Chimamanda Ngozi Adichie: Para escrever temos de sujar as mãos

A nigeriana Chimamanda Ngozi Adichie prova que é a nova estrela da literatura africana com Americanah, um romance sobre raça, emigração, amor e… penteados.

americanah é um retrato do mundo de ifemelu, estudante emigrante nigeriana que cria um bloque anónimo (inteligentíssimo e hilariante) sobre as questões da raça nos eua, antes de decidir regressar ao país natal e a um primeiro amor. após o sucesso de meio sol amarelo (orange prize 2007; a adaptação ao cinema estreou há pouco no festival de cinema de toronto), chimamanda ngozi adichie confirma o vaticínio da revista new yorker, que a colocou entre os 20 mais importantes escritores actuais na casa dos 40 anos. muito segura de si e talentosa, a escritora nigeriana usa a ficção realista e a ironia como alertas provocatórios contra os preconceitos raciais e em defesa da condição feminina.

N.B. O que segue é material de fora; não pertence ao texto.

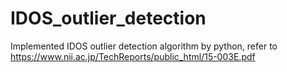 # IDOS_outlier_detection
Implemented IDOS outlier detection algorithm by python, refer to https://www.nii.ac.jp/TechReports/public_html/15-003E.pdf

os livros garantem-lhe a afirmação da sua identidade pessoal?

não creio, mas proust também não acertou quando disse que ‘o eu que escreve os livros é diferente do eu que vive no mundo’. a verdade está algures no meio; este romance tem uma parte que é de origem biográfica, e outra, que não o é de todo. tenho imenso para dizer e quero mudar o mundo, mas, por outro lado, sou uma pessoa muito privada.

atribui-se à sua ficção uma forte mensagem política, porque aborda temas fracturantes: a raça, áfrica, a nigéria, a emigração, a condição feminina. não teme que isso ofusque a apreciação estética?

a arte está sempre impregnada de história e de política. há escritores que tentam contrariá-lo, mas é impossível separar estas dimensões. eu faço ficção realista, logo, escrevo também sobre o modo como as nossas vidas são afectadas por decisões tomadas por alguém, algures. para mim, contar histórias é conjugar estética com política e com muitas outras coisas que se fundem e, depois, só podem ser avaliadas em conjunto. ser escritor significa estar sempre um pouco à parte. sinto-o desde criança. mas, para escrever, temos de sujar as mãos. sobretudo se queremos tratar da realidade, e não criar meras fantasias.

entramos no mundo interno das suas personagens através de pequenos detalhes privados, mas, ao mesmo tempo, triviais…

demasiada interioridade cansa-me. gosto de livros que nos fazem mergulhar por completo na vida das personagens. é por isso que dickens ou os realistas russos me interessam muito mais do que os autores contemporâneos.

no caso de americanah, para falar de identidade e questões raciais, explora a relação com os cabelos encarapinhados ou o cenário de um cabeleireiro num subúrbio de princeton. e é como se a noção de raça surgisse do exterior para o interior.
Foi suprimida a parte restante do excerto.